* Work instructions
Answer with a number only, giving how many lines in the data below include "food".
Records provided Start Marker
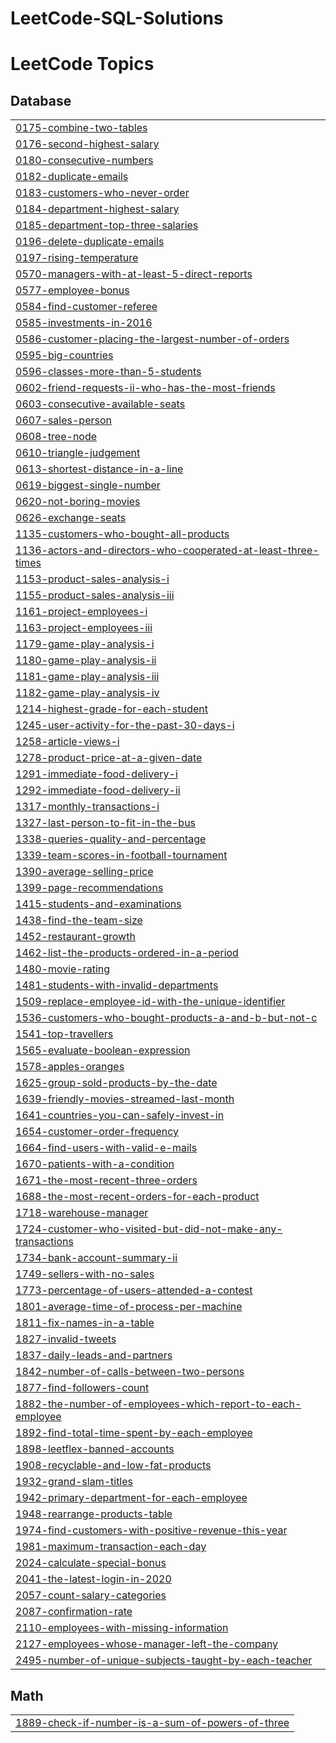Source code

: # LeetCode-SQL-Solutions
<!---LeetCode Topics Start-->
# LeetCode Topics
## Database
|  |
| ------- |
| [0175-combine-two-tables](https://github.com/Jhanvip20/LeetCode-SQL-Solutions/tree/master/0175-combine-two-tables) |
| [0176-second-highest-salary](https://github.com/Jhanvip20/LeetCode-SQL-Solutions/tree/master/0176-second-highest-salary) |
| [0180-consecutive-numbers](https://github.com/Jhanvip20/LeetCode-SQL-Solutions/tree/master/0180-consecutive-numbers) |
| [0182-duplicate-emails](https://github.com/Jhanvip20/LeetCode-SQL-Solutions/tree/master/0182-duplicate-emails) |
| [0183-customers-who-never-order](https://github.com/Jhanvip20/LeetCode-SQL-Solutions/tree/master/0183-customers-who-never-order) |
| [0184-department-highest-salary](https://github.com/Jhanvip20/LeetCode-SQL-Solutions/tree/master/0184-department-highest-salary) |
| [0185-department-top-three-salaries](https://github.com/Jhanvip20/LeetCode-SQL-Solutions/tree/master/0185-department-top-three-salaries) |
| [0196-delete-duplicate-emails](https://github.com/Jhanvip20/LeetCode-SQL-Solutions/tree/master/0196-delete-duplicate-emails) |
| [0197-rising-temperature](https://github.com/Jhanvip20/LeetCode-SQL-Solutions/tree/master/0197-rising-temperature) |
| [0570-managers-with-at-least-5-direct-reports](https://github.com/Jhanvip20/LeetCode-SQL-Solutions/tree/master/0570-managers-with-at-least-5-direct-reports) |
| [0577-employee-bonus](https://github.com/Jhanvip20/LeetCode-SQL-Solutions/tree/master/0577-employee-bonus) |
| [0584-find-customer-referee](https://github.com/Jhanvip20/LeetCode-SQL-Solutions/tree/master/0584-find-customer-referee) |
| [0585-investments-in-2016](https://github.com/Jhanvip20/LeetCode-SQL-Solutions/tree/master/0585-investments-in-2016) |
| [0586-customer-placing-the-largest-number-of-orders](https://github.com/Jhanvip20/LeetCode-SQL-Solutions/tree/master/0586-customer-placing-the-largest-number-of-orders) |
| [0595-big-countries](https://github.com/Jhanvip20/LeetCode-SQL-Solutions/tree/master/0595-big-countries) |
| [0596-classes-more-than-5-students](https://github.com/Jhanvip20/LeetCode-SQL-Solutions/tree/master/0596-classes-more-than-5-students) |
| [0602-friend-requests-ii-who-has-the-most-friends](https://github.com/Jhanvip20/LeetCode-SQL-Solutions/tree/master/0602-friend-requests-ii-who-has-the-most-friends) |
| [0603-consecutive-available-seats](https://github.com/Jhanvip20/LeetCode-SQL-Solutions/tree/master/0603-consecutive-available-seats) |
| [0607-sales-person](https://github.com/Jhanvip20/LeetCode-SQL-Solutions/tree/master/0607-sales-person) |
| [0608-tree-node](https://github.com/Jhanvip20/LeetCode-SQL-Solutions/tree/master/0608-tree-node) |
| [0610-triangle-judgement](https://github.com/Jhanvip20/LeetCode-SQL-Solutions/tree/master/0610-triangle-judgement) |
| [0613-shortest-distance-in-a-line](https://github.com/Jhanvip20/LeetCode-SQL-Solutions/tree/master/0613-shortest-distance-in-a-line) |
| [0619-biggest-single-number](https://github.com/Jhanvip20/LeetCode-SQL-Solutions/tree/master/0619-biggest-single-number) |
| [0620-not-boring-movies](https://github.com/Jhanvip20/LeetCode-SQL-Solutions/tree/master/0620-not-boring-movies) |
| [0626-exchange-seats](https://github.com/Jhanvip20/LeetCode-SQL-Solutions/tree/master/0626-exchange-seats) |
| [1135-customers-who-bought-all-products](https://github.com/Jhanvip20/LeetCode-SQL-Solutions/tree/master/1135-customers-who-bought-all-products) |
| [1136-actors-and-directors-who-cooperated-at-least-three-times](https://github.com/Jhanvip20/LeetCode-SQL-Solutions/tree/master/1136-actors-and-directors-who-cooperated-at-least-three-times) |
| [1153-product-sales-analysis-i](https://github.com/Jhanvip20/LeetCode-SQL-Solutions/tree/master/1153-product-sales-analysis-i) |
| [1155-product-sales-analysis-iii](https://github.com/Jhanvip20/LeetCode-SQL-Solutions/tree/master/1155-product-sales-analysis-iii) |
| [1161-project-employees-i](https://github.com/Jhanvip20/LeetCode-SQL-Solutions/tree/master/1161-project-employees-i) |
| [1163-project-employees-iii](https://github.com/Jhanvip20/LeetCode-SQL-Solutions/tree/master/1163-project-employees-iii) |
| [1179-game-play-analysis-i](https://github.com/Jhanvip20/LeetCode-SQL-Solutions/tree/master/1179-game-play-analysis-i) |
| [1180-game-play-analysis-ii](https://github.com/Jhanvip20/LeetCode-SQL-Solutions/tree/master/1180-game-play-analysis-ii) |
| [1181-game-play-analysis-iii](https://github.com/Jhanvip20/LeetCode-SQL-Solutions/tree/master/1181-game-play-analysis-iii) |
| [1182-game-play-analysis-iv](https://github.com/Jhanvip20/LeetCode-SQL-Solutions/tree/master/1182-game-play-analysis-iv) |
| [1214-highest-grade-for-each-student](https://github.com/Jhanvip20/LeetCode-SQL-Solutions/tree/master/1214-highest-grade-for-each-student) |
| [1245-user-activity-for-the-past-30-days-i](https://github.com/Jhanvip20/LeetCode-SQL-Solutions/tree/master/1245-user-activity-for-the-past-30-days-i) |
| [1258-article-views-i](https://github.com/Jhanvip20/LeetCode-SQL-Solutions/tree/master/1258-article-views-i) |
| [1278-product-price-at-a-given-date](https://github.com/Jhanvip20/LeetCode-SQL-Solutions/tree/master/1278-product-price-at-a-given-date) |
| [1291-immediate-food-delivery-i](https://github.com/Jhanvip20/LeetCode-SQL-Solutions/tree/master/1291-immediate-food-delivery-i) |
| [1292-immediate-food-delivery-ii](https://github.com/Jhanvip20/LeetCode-SQL-Solutions/tree/master/1292-immediate-food-delivery-ii) |
| [1317-monthly-transactions-i](https://github.com/Jhanvip20/LeetCode-SQL-Solutions/tree/master/1317-monthly-transactions-i) |
| [1327-last-person-to-fit-in-the-bus](https://github.com/Jhanvip20/LeetCode-SQL-Solutions/tree/master/1327-last-person-to-fit-in-the-bus) |
| [1338-queries-quality-and-percentage](https://github.com/Jhanvip20/LeetCode-SQL-Solutions/tree/master/1338-queries-quality-and-percentage) |
| [1339-team-scores-in-football-tournament](https://github.com/Jhanvip20/LeetCode-SQL-Solutions/tree/master/1339-team-scores-in-football-tournament) |
| [1390-average-selling-price](https://github.com/Jhanvip20/LeetCode-SQL-Solutions/tree/master/1390-average-selling-price) |
| [1399-page-recommendations](https://github.com/Jhanvip20/LeetCode-SQL-Solutions/tree/master/1399-page-recommendations) |
| [1415-students-and-examinations](https://github.com/Jhanvip20/LeetCode-SQL-Solutions/tree/master/1415-students-and-examinations) |
| [1438-find-the-team-size](https://github.com/Jhanvip20/LeetCode-SQL-Solutions/tree/master/1438-find-the-team-size) |
| [1452-restaurant-growth](https://github.com/Jhanvip20/LeetCode-SQL-Solutions/tree/master/1452-restaurant-growth) |
| [1462-list-the-products-ordered-in-a-period](https://github.com/Jhanvip20/LeetCode-SQL-Solutions/tree/master/1462-list-the-products-ordered-in-a-period) |
| [1480-movie-rating](https://github.com/Jhanvip20/LeetCode-SQL-Solutions/tree/master/1480-movie-rating) |
| [1481-students-with-invalid-departments](https://github.com/Jhanvip20/LeetCode-SQL-Solutions/tree/master/1481-students-with-invalid-departments) |
| [1509-replace-employee-id-with-the-unique-identifier](https://github.com/Jhanvip20/LeetCode-SQL-Solutions/tree/master/1509-replace-employee-id-with-the-unique-identifier) |
| [1536-customers-who-bought-products-a-and-b-but-not-c](https://github.com/Jhanvip20/LeetCode-SQL-Solutions/tree/master/1536-customers-who-bought-products-a-and-b-but-not-c) |
| [1541-top-travellers](https://github.com/Jhanvip20/LeetCode-SQL-Solutions/tree/master/1541-top-travellers) |
| [1565-evaluate-boolean-expression](https://github.com/Jhanvip20/LeetCode-SQL-Solutions/tree/master/1565-evaluate-boolean-expression) |
| [1578-apples-oranges](https://github.com/Jhanvip20/LeetCode-SQL-Solutions/tree/master/1578-apples-oranges) |
| [1625-group-sold-products-by-the-date](https://github.com/Jhanvip20/LeetCode-SQL-Solutions/tree/master/1625-group-sold-products-by-the-date) |
| [1639-friendly-movies-streamed-last-month](https://github.com/Jhanvip20/LeetCode-SQL-Solutions/tree/master/1639-friendly-movies-streamed-last-month) |
| [1641-countries-you-can-safely-invest-in](https://github.com/Jhanvip20/LeetCode-SQL-Solutions/tree/master/1641-countries-you-can-safely-invest-in) |
| [1654-customer-order-frequency](https://github.com/Jhanvip20/LeetCode-SQL-Solutions/tree/master/1654-customer-order-frequency) |
| [1664-find-users-with-valid-e-mails](https://github.com/Jhanvip20/LeetCode-SQL-Solutions/tree/master/1664-find-users-with-valid-e-mails) |
| [1670-patients-with-a-condition](https://github.com/Jhanvip20/LeetCode-SQL-Solutions/tree/master/1670-patients-with-a-condition) |
| [1671-the-most-recent-three-orders](https://github.com/Jhanvip20/LeetCode-SQL-Solutions/tree/master/1671-the-most-recent-three-orders) |
| [1688-the-most-recent-orders-for-each-product](https://github.com/Jhanvip20/LeetCode-SQL-Solutions/tree/master/1688-the-most-recent-orders-for-each-product) |
| [1718-warehouse-manager](https://github.com/Jhanvip20/LeetCode-SQL-Solutions/tree/master/1718-warehouse-manager) |
| [1724-customer-who-visited-but-did-not-make-any-transactions](https://github.com/Jhanvip20/LeetCode-SQL-Solutions/tree/master/1724-customer-who-visited-but-did-not-make-any-transactions) |
| [1734-bank-account-summary-ii](https://github.com/Jhanvip20/LeetCode-SQL-Solutions/tree/master/1734-bank-account-summary-ii) |
| [1749-sellers-with-no-sales](https://github.com/Jhanvip20/LeetCode-SQL-Solutions/tree/master/1749-sellers-with-no-sales) |
| [1773-percentage-of-users-attended-a-contest](https://github.com/Jhanvip20/LeetCode-SQL-Solutions/tree/master/1773-percentage-of-users-attended-a-contest) |
| [1801-average-time-of-process-per-machine](https://github.com/Jhanvip20/LeetCode-SQL-Solutions/tree/master/1801-average-time-of-process-per-machine) |
| [1811-fix-names-in-a-table](https://github.com/Jhanvip20/LeetCode-SQL-Solutions/tree/master/1811-fix-names-in-a-table) |
| [1827-invalid-tweets](https://github.com/Jhanvip20/LeetCode-SQL-Solutions/tree/master/1827-invalid-tweets) |
| [1837-daily-leads-and-partners](https://github.com/Jhanvip20/LeetCode-SQL-Solutions/tree/master/1837-daily-leads-and-partners) |
| [1842-number-of-calls-between-two-persons](https://github.com/Jhanvip20/LeetCode-SQL-Solutions/tree/master/1842-number-of-calls-between-two-persons) |
| [1877-find-followers-count](https://github.com/Jhanvip20/LeetCode-SQL-Solutions/tree/master/1877-find-followers-count) |
| [1882-the-number-of-employees-which-report-to-each-employee](https://github.com/Jhanvip20/LeetCode-SQL-Solutions/tree/master/1882-the-number-of-employees-which-report-to-each-employee) |
| [1892-find-total-time-spent-by-each-employee](https://github.com/Jhanvip20/LeetCode-SQL-Solutions/tree/master/1892-find-total-time-spent-by-each-employee) |
| [1898-leetflex-banned-accounts](https://github.com/Jhanvip20/LeetCode-SQL-Solutions/tree/master/1898-leetflex-banned-accounts) |
| [1908-recyclable-and-low-fat-products](https://github.com/Jhanvip20/LeetCode-SQL-Solutions/tree/master/1908-recyclable-and-low-fat-products) |
| [1932-grand-slam-titles](https://github.com/Jhanvip20/LeetCode-SQL-Solutions/tree/master/1932-grand-slam-titles) |
| [1942-primary-department-for-each-employee](https://github.com/Jhanvip20/LeetCode-SQL-Solutions/tree/master/1942-primary-department-for-each-employee) |
| [1948-rearrange-products-table](https://github.com/Jhanvip20/LeetCode-SQL-Solutions/tree/master/1948-rearrange-products-table) |
| [1974-find-customers-with-positive-revenue-this-year](https://github.com/Jhanvip20/LeetCode-SQL-Solutions/tree/master/1974-find-customers-with-positive-revenue-this-year) |
| [1981-maximum-transaction-each-day](https://github.com/Jhanvip20/LeetCode-SQL-Solutions/tree/master/1981-maximum-transaction-each-day) |
| [2024-calculate-special-bonus](https://github.com/Jhanvip20/LeetCode-SQL-Solutions/tree/master/2024-calculate-special-bonus) |
| [2041-the-latest-login-in-2020](https://github.com/Jhanvip20/LeetCode-SQL-Solutions/tree/master/2041-the-latest-login-in-2020) |
| [2057-count-salary-categories](https://github.com/Jhanvip20/LeetCode-SQL-Solutions/tree/master/2057-count-salary-categories) |
| [2087-confirmation-rate](https://github.com/Jhanvip20/LeetCode-SQL-Solutions/tree/master/2087-confirmation-rate) |
| [2110-employees-with-missing-information](https://github.com/Jhanvip20/LeetCode-SQL-Solutions/tree/master/2110-employees-with-missing-information) |
| [2127-employees-whose-manager-left-the-company](https://github.com/Jhanvip20/LeetCode-SQL-Solutions/tree/master/2127-employees-whose-manager-left-the-company) |
| [2495-number-of-unique-subjects-taught-by-each-teacher](https://github.com/Jhanvip20/LeetCode-SQL-Solutions/tree/master/2495-number-of-unique-subjects-taught-by-each-teacher) |
## Math
|  |
| ------- |
| [1889-check-if-number-is-a-sum-of-powers-of-three](https://github.com/Jhanvip20/LeetCode-SQL-Solutions/tree/master/1889-check-if-number-is-a-sum-of-powers-of-three) |
<!---LeetCode Topics End-->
Records provided End Marker
* Result for this task
2